McCain also cited a letter sent Wednesday to Obama by Texas Attorney General Greg Abbott that requests additional manpower to help guard against what Abbott characterized as the “escalating threat” of spill-over violence related to Mexico’s bloody drug war. Abbott’s letter was prompted by a gunbattle in Hidalgo County, Texas, in which a deputy sheriff was wounded by suspected drug-cartel operatives.
In 2000, there were 8,580 Border Patrol agents assigned to the Southwest border. At the end of August of this year, there were 18,152, according to statistics from the Department of Homeland Security. Of those, about 4,000 are stationed in Arizona, with about 3,200 in the Tucson Sector and the remaining 800 assigned to the Yuma Sector, which covers western Arizona and parts of eastern California.

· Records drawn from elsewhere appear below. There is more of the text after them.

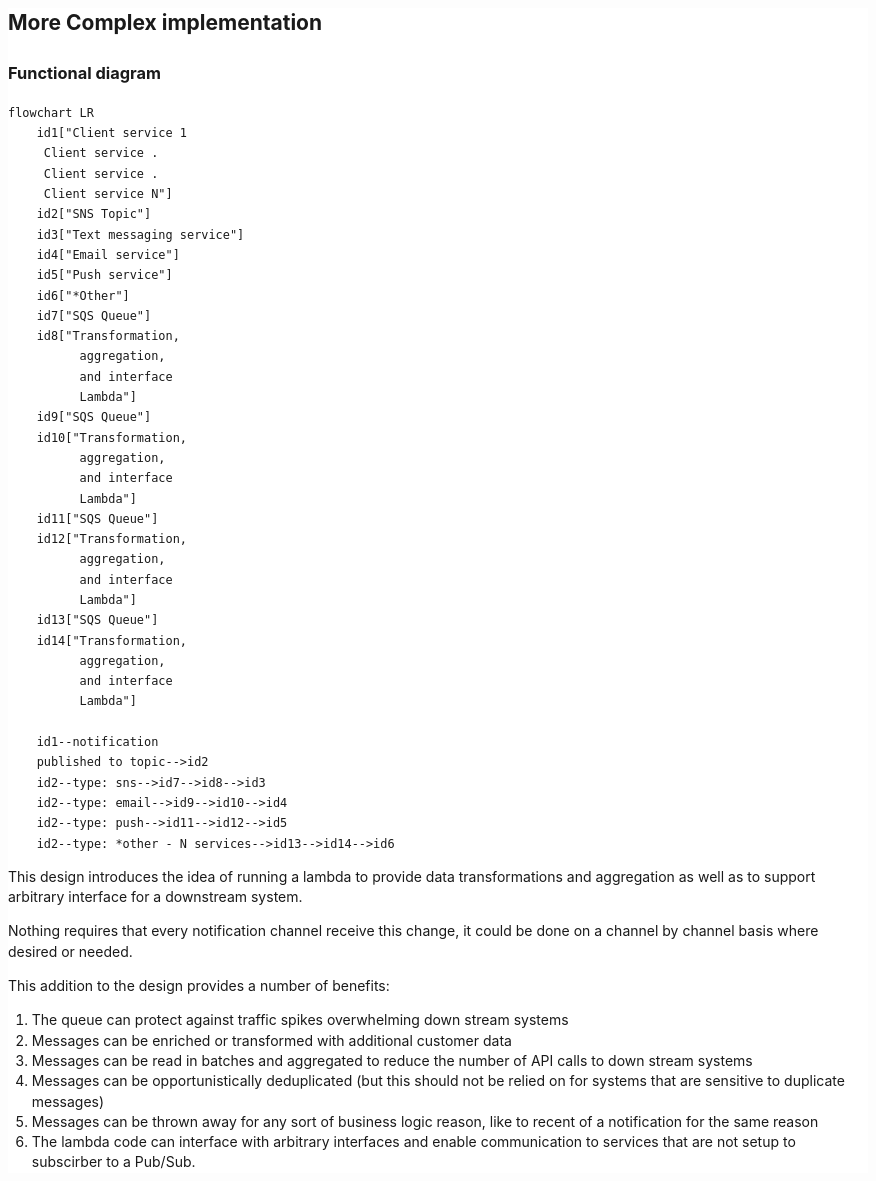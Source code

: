 
## More Complex implementation
### Functional diagram
```mermaid
flowchart LR
    id1["Client service 1
     Client service .
     Client service .
     Client service N"]
    id2["SNS Topic"]
    id3["Text messaging service"]
    id4["Email service"]
    id5["Push service"]
    id6["*Other"]
    id7["SQS Queue"]
    id8["Transformation, 
          aggregation,
          and interface
          Lambda"]
    id9["SQS Queue"]
    id10["Transformation, 
          aggregation,
          and interface
          Lambda"]
    id11["SQS Queue"]
    id12["Transformation, 
          aggregation,
          and interface
          Lambda"]
    id13["SQS Queue"]
    id14["Transformation, 
          aggregation,
          and interface
          Lambda"]
        
    id1--notification 
    published to topic-->id2
    id2--type: sns-->id7-->id8-->id3
    id2--type: email-->id9-->id10-->id4
    id2--type: push-->id11-->id12-->id5
    id2--type: *other - N services-->id13-->id14-->id6
```

This design introduces the idea of running a lambda to provide data transformations and aggregation as well as to
support arbitrary interface for a downstream system.

Nothing requires that every notification channel receive this change, it could be done on a channel by channel basis where desired or needed.

This addition to the design provides a number of benefits:
1) The queue can protect against traffic spikes overwhelming down stream systems
2) Messages can be enriched or transformed with additional customer data
3) Messages can be read in batches and aggregated to reduce the number of API calls to down stream systems
4) Messages can be opportunistically deduplicated (but this should not be relied on for systems that are sensitive to duplicate messages)
5) Messages can be thrown away for any sort of business logic reason, like to recent of a notification for the same reason
6) The lambda code can interface with arbitrary interfaces and enable communication to services that are not setup to subscirber to a Pub/Sub.
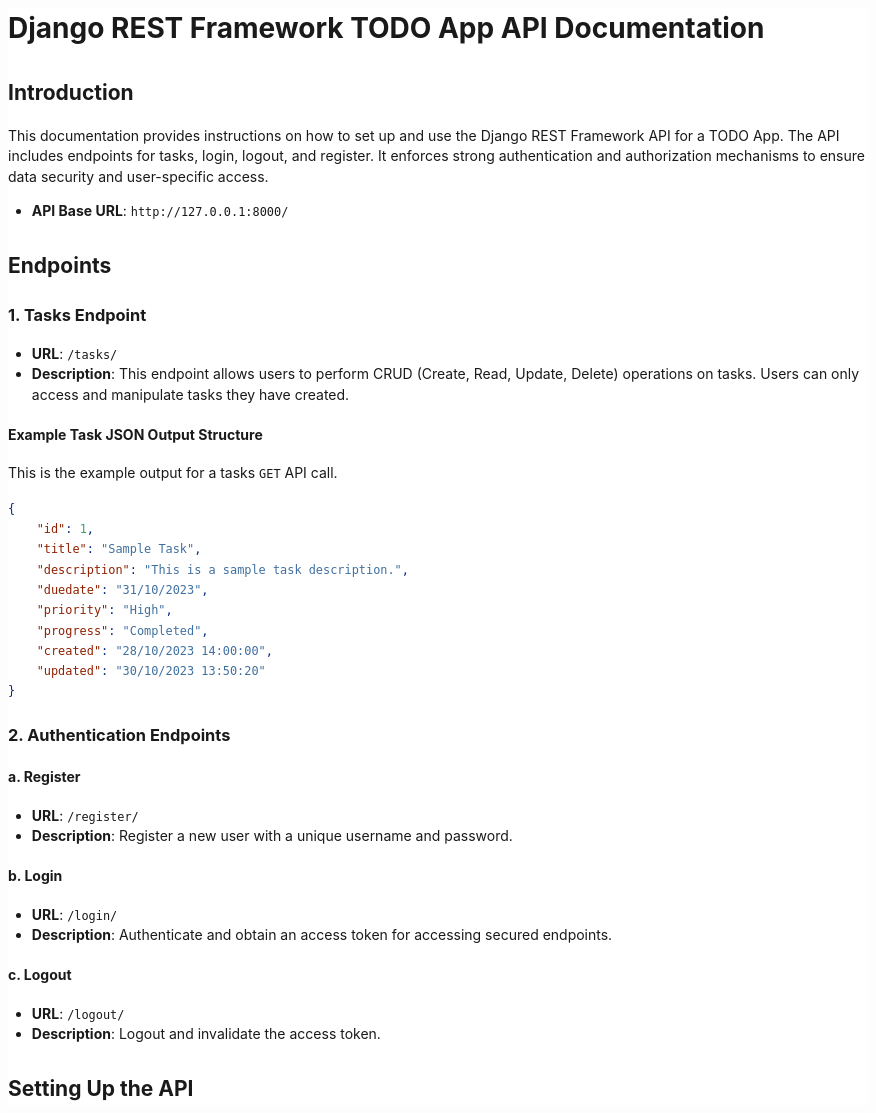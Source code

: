 # Django REST Framework TODO App API Documentation

## Introduction

This documentation provides instructions on how to set up and use the Django REST Framework API for a TODO App. The API includes endpoints for tasks, login, logout, and register. It enforces strong authentication and authorization mechanisms to ensure data security and user-specific access.

- **API Base URL**: `http://127.0.0.1:8000/`

## Endpoints

### 1. Tasks Endpoint

- **URL**: `/tasks/`
- **Description**: This endpoint allows users to perform CRUD (Create, Read, Update, Delete) operations on tasks. Users can only access and manipulate tasks they have created.

#### Example Task JSON Output Structure
This is the example output for a tasks `GET` API call.
```json
{
    "id": 1,
    "title": "Sample Task",
    "description": "This is a sample task description.",
    "duedate": "31/10/2023",
    "priority": "High",
    "progress": "Completed",
    "created": "28/10/2023 14:00:00",
    "updated": "30/10/2023 13:50:20"
}
```

### 2. Authentication Endpoints

#### a. Register

- **URL**: `/register/`
- **Description**: Register a new user with a unique username and password.

#### b. Login

- **URL**: `/login/`
- **Description**: Authenticate and obtain an access token for accessing secured endpoints.

#### c. Logout

- **URL**: `/logout/`
- **Description**: Logout and invalidate the access token.

## Setting Up the API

Since 2000, spending on the Border Patrol has increased from $1 billion a year to $3.5 billion in 2011, according to Border Patrol statistics.
The Border Patrol is also in the process of hiring and training 1,000 additional agents authorized by Congress in 2010. The bulk of them will be assigned to Arizona, Bersin said.
Napolitano acknowledged that the economy has also played a role in decreasing migrant traffic.
“But,” she said, “the plain fact of the matter is we began seeing these numbers change before the recession in direct response to the gradual addition of Border Patrol agents and the gradual and greater use of technology.”